Anyways, life seems generally good. He’s getting acclimated with the quaint town of Lianwilly and he conveniently spies a girl working in her father’s shop across the way, the pretty ingenue Gwen Conliffe (Evelyn Ankers) who happens to be already engaged. But that doesn’t stop her from wanting to spend time with him because he really is a giant teddy bear with nary a violent bone in his body.
This is the preexisting world that the story develops only to be thrown off its axis by a telling event. It’s the origin of Larry’s troubles and they begin with a visit to a gypsy caravan, ending with him incurring a bite from a killer wolf. But the implications are much more ominous and deep-seated than that.
Because the trauma begins to eat away at him and his father though the local doctor sees his change of state as merely a psychological issue. Something he can be cured of. He’s only misguided–a little wrong in the head. They fail to see the full manifestations of his new sickness which transform him and lead him off into the night seeking after victims.

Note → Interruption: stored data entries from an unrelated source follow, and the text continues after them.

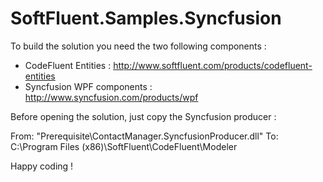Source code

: SoftFluent.Samples.Syncfusion
==============================

To build the solution you need the two following components :
* CodeFluent Entities : http://www.softfluent.com/products/codefluent-entities
* Syncfusion WPF components : http://www.syncfusion.com/products/wpf

Before opening the solution, just copy the Syncfusion producer :

From: "Prerequisite\ContactManager.SyncfusionProducer.dll"
To:   C:\Program Files (x86)\SoftFluent\CodeFluent\Modeler

Happy coding !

But if The Wolfman was simply an excuse to see a beast, it’s hard to gather that the film would have resonated with anyone then or now. In fact, this film is very much comparable to the superhero films we are so accustomed to now. The great installments are made that way by compelling characters and solid storytelling.
Curt Siodmak the brother of famed film noir director Robert Siodmak must be commended on his script which in a mere 70 minutes develops a streamlined story line full of a certain moodiness. To his credit, he helped lay the foundation for a whole legend that has become the standard archetype for any narratives involving werewolves.
The very fact the little poem uttered throughout the film is practically omnipresent, conjured up by so many individuals, works as a fitting harbinger of things to come. Meanwhile, the gypsies played by (Bela Lugosi) in an unfortunately relegated role and Maria Ouspenska, while pigeon-holed takes on the role of mystical soothsayers with ease. Throw in silver bullets, silver-headed walking sticks, and pentagrams and you have all the necessary touchstones (except full moons). Apparently that comes later.
Furthermore, the general atmosphere, time lapse effects, and painstaking makeup work of Jack Pierce all contribute to the heady brew. Perhaps because it is precisely these things that will make some disdain the horror genre with scorn that actually imbue a B-picture such as this a surprisingly engaging aura. It’s very much a part of the mythology that has been built around these monster movies and while meeting our expectations in a sense, that’s only a small, albeit integral part of this story.
Because, everything must ultimately return back to Lon Chaney’s performance as the genial giant Larry Talbot. He’s the complete antithesis of a monster. It’s not what he wants to be and he proves to have such a strong capacity for love. He keeps short accounts and he has a tremendous urge to protect others from harm. It’s innate in him. That’s what makes his ghastly transformation so devastating. Literally no one sees it coming (except Maleva) and you can attribute that to pure ignorance or you could go out on a limb and say it’s because Larry comes off as a genuinely good human being. By the film’s conclusion we feel truly sorry for him and that’s the key
But if we dare take the metaphor further still, I suppose we could say that his curse was a physical manifestation–reflecting the animalistic evil that can be inside of any person. The stuff that’s churning inside of our being at any given time. That cauldron of dark desires bubbling up. That’s what makes the dividing line between the physical and psychological so interesting in The Wolf Man. Normally they exist in separate spheres but in some ways this film makes them one in the same.